The answer should be each line from the entries below that has the word "стрелке" in it.
>>>>>
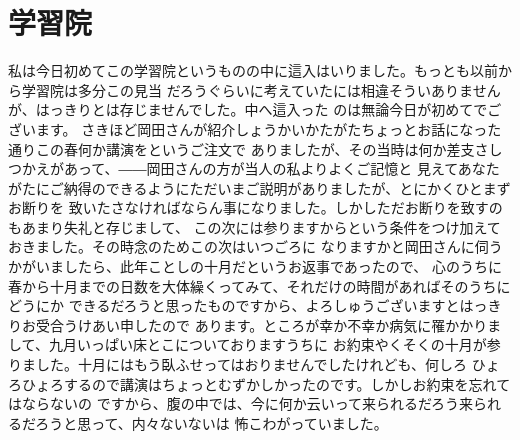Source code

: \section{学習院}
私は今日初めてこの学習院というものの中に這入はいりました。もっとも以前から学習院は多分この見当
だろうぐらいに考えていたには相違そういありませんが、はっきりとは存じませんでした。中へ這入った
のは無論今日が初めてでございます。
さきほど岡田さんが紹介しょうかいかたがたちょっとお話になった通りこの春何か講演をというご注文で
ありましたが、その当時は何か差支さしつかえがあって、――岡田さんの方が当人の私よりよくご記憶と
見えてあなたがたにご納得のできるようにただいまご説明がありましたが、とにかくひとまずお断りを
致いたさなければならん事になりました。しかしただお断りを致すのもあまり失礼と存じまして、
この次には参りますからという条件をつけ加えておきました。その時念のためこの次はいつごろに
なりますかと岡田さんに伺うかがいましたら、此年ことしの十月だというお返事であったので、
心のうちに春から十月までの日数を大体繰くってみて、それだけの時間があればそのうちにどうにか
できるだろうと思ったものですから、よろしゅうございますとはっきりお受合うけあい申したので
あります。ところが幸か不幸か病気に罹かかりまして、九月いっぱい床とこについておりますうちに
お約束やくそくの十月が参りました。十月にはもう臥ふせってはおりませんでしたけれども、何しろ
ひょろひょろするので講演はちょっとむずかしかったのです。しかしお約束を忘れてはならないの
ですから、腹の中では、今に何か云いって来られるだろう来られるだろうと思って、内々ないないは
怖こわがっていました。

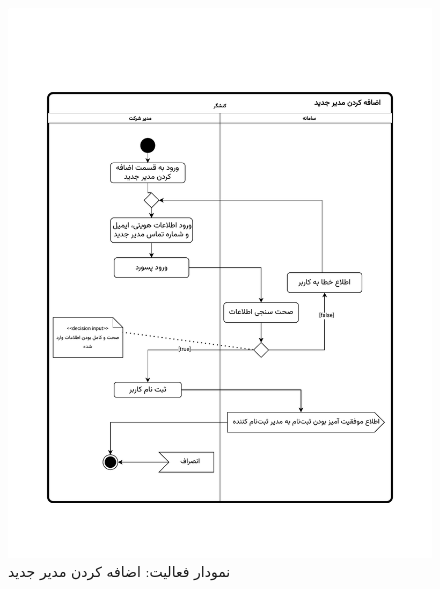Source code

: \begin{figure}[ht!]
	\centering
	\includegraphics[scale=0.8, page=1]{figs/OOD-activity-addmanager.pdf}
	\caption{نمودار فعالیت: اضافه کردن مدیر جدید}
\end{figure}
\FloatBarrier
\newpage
<<<<<
>>>>>
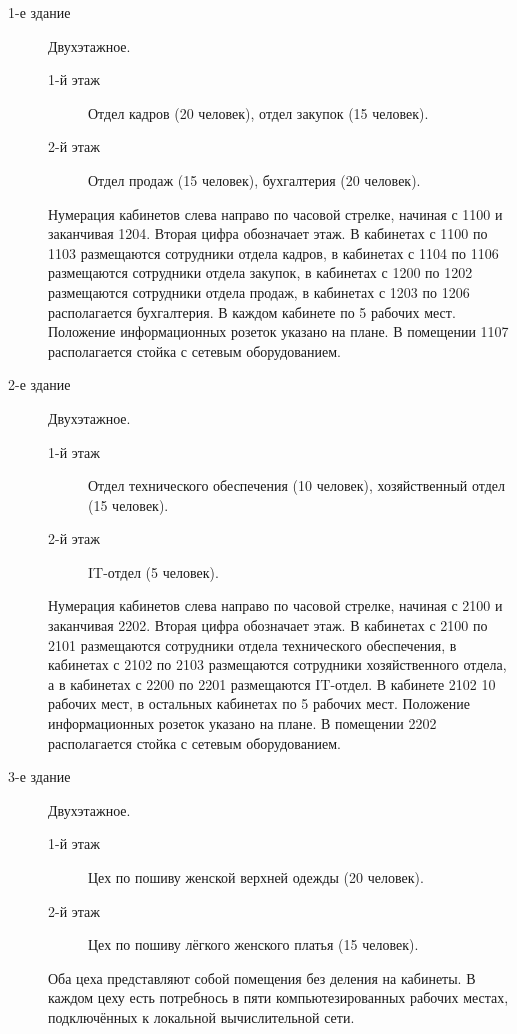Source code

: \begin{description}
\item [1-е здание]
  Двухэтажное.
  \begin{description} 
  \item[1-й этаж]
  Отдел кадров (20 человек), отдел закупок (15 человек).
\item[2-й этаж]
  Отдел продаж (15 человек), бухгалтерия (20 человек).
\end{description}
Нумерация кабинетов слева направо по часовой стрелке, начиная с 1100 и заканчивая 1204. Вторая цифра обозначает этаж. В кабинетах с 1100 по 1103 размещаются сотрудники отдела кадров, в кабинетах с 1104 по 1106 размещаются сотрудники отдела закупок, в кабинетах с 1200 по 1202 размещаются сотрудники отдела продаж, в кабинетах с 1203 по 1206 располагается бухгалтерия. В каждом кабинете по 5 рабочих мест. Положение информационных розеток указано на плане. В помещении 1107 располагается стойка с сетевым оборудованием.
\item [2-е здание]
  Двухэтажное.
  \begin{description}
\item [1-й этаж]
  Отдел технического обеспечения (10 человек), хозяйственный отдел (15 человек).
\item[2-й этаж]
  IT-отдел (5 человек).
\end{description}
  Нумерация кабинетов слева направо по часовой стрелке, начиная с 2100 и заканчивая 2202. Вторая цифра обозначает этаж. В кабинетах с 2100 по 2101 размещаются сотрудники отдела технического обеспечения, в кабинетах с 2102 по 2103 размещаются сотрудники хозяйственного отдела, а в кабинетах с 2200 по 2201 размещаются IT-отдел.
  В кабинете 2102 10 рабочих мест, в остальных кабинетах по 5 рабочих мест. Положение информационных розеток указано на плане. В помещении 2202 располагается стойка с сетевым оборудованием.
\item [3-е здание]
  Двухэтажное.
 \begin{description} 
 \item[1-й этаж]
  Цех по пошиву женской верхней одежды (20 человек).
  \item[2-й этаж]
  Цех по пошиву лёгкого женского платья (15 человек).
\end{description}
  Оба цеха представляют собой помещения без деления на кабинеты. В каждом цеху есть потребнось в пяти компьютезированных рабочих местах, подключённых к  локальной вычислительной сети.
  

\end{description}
<<<<<
• **TASK SOLUTION**:
Нумерация кабинетов слева направо по часовой стрелке, начиная с 1100 и заканчивая 1204. Вторая цифра обозначает этаж. В кабинетах с 1100 по 1103 размещаются сотрудники отдела кадров, в кабинетах с 1104 по 1106 размещаются сотрудники отдела закупок, в кабинетах с 1200 по 1202 размещаются сотрудники отдела продаж, в кабинетах с 1203 по 1206 располагается бухгалтерия. В каждом кабинете по 5 рабочих мест. Положение информационных розеток указано на плане. В помещении 1107 располагается стойка с сетевым оборудованием.
  Нумерация кабинетов слева направо по часовой стрелке, начиная с 2100 и заканчивая 2202. Вторая цифра обозначает этаж. В кабинетах с 2100 по 2101 размещаются сотрудники отдела технического обеспечения, в кабинетах с 2102 по 2103 размещаются сотрудники хозяйственного отдела, а в кабинетах с 2200 по 2201 размещаются IT-отдел.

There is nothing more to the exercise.